··· STUDY MATERIAL

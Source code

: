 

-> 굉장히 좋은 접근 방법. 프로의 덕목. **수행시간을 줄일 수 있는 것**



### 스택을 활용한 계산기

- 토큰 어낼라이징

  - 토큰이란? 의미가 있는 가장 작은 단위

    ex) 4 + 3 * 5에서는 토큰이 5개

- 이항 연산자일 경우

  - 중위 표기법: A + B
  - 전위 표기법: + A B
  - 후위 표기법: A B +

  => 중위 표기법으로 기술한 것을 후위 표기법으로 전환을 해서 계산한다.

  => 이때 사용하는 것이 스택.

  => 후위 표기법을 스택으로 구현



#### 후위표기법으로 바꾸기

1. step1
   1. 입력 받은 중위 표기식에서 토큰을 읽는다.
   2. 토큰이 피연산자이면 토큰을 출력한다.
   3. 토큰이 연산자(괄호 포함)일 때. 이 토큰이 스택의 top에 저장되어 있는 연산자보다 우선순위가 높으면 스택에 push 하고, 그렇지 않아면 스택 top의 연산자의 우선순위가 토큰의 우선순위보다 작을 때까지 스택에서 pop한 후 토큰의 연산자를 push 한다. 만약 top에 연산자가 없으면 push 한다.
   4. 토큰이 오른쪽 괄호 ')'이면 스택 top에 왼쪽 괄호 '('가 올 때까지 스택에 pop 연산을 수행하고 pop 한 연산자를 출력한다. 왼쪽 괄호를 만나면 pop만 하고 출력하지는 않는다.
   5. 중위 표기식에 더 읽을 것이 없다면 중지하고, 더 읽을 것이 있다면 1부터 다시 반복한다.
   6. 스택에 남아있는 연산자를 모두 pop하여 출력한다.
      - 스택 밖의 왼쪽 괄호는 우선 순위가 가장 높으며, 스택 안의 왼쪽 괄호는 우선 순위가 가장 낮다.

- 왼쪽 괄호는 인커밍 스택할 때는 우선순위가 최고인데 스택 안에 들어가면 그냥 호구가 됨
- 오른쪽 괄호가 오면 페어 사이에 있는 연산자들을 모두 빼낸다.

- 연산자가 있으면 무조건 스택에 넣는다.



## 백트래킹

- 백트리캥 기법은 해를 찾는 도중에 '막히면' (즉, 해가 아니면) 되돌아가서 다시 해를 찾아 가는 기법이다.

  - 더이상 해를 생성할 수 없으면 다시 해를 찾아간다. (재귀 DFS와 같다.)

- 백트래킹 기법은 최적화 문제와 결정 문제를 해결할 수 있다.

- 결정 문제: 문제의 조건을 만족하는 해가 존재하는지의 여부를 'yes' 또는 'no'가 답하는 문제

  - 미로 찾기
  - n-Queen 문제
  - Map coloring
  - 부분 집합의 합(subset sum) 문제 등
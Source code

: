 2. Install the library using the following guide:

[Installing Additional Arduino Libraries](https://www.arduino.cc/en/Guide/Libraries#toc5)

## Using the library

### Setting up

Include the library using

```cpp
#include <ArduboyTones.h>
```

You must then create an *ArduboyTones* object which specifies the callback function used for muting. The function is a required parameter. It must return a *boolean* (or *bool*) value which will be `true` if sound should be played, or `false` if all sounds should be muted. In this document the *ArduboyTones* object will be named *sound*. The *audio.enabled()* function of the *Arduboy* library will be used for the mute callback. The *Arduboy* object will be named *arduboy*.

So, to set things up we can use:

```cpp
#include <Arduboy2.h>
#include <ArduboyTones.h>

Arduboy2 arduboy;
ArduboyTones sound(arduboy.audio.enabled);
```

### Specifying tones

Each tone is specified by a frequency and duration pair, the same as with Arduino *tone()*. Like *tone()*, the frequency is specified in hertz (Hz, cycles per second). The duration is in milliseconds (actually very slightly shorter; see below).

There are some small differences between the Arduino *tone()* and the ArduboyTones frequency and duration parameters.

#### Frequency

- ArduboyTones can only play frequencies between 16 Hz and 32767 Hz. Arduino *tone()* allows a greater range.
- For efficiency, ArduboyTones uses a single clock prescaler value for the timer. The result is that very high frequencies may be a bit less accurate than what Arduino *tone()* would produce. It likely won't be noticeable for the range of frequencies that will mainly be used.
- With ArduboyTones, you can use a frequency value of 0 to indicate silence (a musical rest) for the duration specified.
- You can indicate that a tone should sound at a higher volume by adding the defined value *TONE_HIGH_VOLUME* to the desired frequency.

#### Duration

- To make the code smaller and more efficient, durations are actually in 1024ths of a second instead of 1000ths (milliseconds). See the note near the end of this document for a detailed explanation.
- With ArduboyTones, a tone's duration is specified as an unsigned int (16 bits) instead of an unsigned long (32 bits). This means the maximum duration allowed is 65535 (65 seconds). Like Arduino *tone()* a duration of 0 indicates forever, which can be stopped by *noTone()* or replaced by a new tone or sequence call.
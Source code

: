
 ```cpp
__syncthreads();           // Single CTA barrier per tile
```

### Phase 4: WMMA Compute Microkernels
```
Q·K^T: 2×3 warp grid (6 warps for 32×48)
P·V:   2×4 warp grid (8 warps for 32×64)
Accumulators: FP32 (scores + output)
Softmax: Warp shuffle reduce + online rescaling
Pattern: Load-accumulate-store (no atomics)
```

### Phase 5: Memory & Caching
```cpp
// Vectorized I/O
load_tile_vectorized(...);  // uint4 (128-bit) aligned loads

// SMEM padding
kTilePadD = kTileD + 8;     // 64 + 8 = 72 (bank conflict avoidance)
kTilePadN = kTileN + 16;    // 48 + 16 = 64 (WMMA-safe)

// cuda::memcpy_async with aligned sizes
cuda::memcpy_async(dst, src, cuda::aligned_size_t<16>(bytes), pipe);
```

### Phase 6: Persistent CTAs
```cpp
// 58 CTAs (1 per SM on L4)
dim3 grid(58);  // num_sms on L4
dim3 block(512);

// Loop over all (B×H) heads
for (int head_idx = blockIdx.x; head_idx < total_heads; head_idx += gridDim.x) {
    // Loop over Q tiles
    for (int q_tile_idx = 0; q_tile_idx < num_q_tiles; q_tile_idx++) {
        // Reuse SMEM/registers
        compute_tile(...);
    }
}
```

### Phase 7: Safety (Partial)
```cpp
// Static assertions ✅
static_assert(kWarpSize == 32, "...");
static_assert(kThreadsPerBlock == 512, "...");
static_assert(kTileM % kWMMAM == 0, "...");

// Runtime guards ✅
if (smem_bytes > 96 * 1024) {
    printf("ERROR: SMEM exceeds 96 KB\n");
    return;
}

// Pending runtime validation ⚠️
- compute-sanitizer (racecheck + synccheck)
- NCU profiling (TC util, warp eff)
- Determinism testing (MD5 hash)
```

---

······

» TASK BRIEF:
From the data above, reproduce word for word the lines running from the line with "- 백트리캥 기법은 해를" to the line with "- Map coloring", ends included.

» EXPECTED OUTPUT:
- 백트리캥 기법은 해를 찾는 도중에 '막히면' (즉, 해가 아니면) 되돌아가서 다시 해를 찾아 가는 기법이다.

  - 더이상 해를 생성할 수 없으면 다시 해를 찾아간다. (재귀 DFS와 같다.)

- 백트래킹 기법은 최적화 문제와 결정 문제를 해결할 수 있다.

- 결정 문제: 문제의 조건을 만족하는 해가 존재하는지의 여부를 'yes' 또는 'no'가 답하는 문제

  - 미로 찾기
  - n-Queen 문제
  - Map coloring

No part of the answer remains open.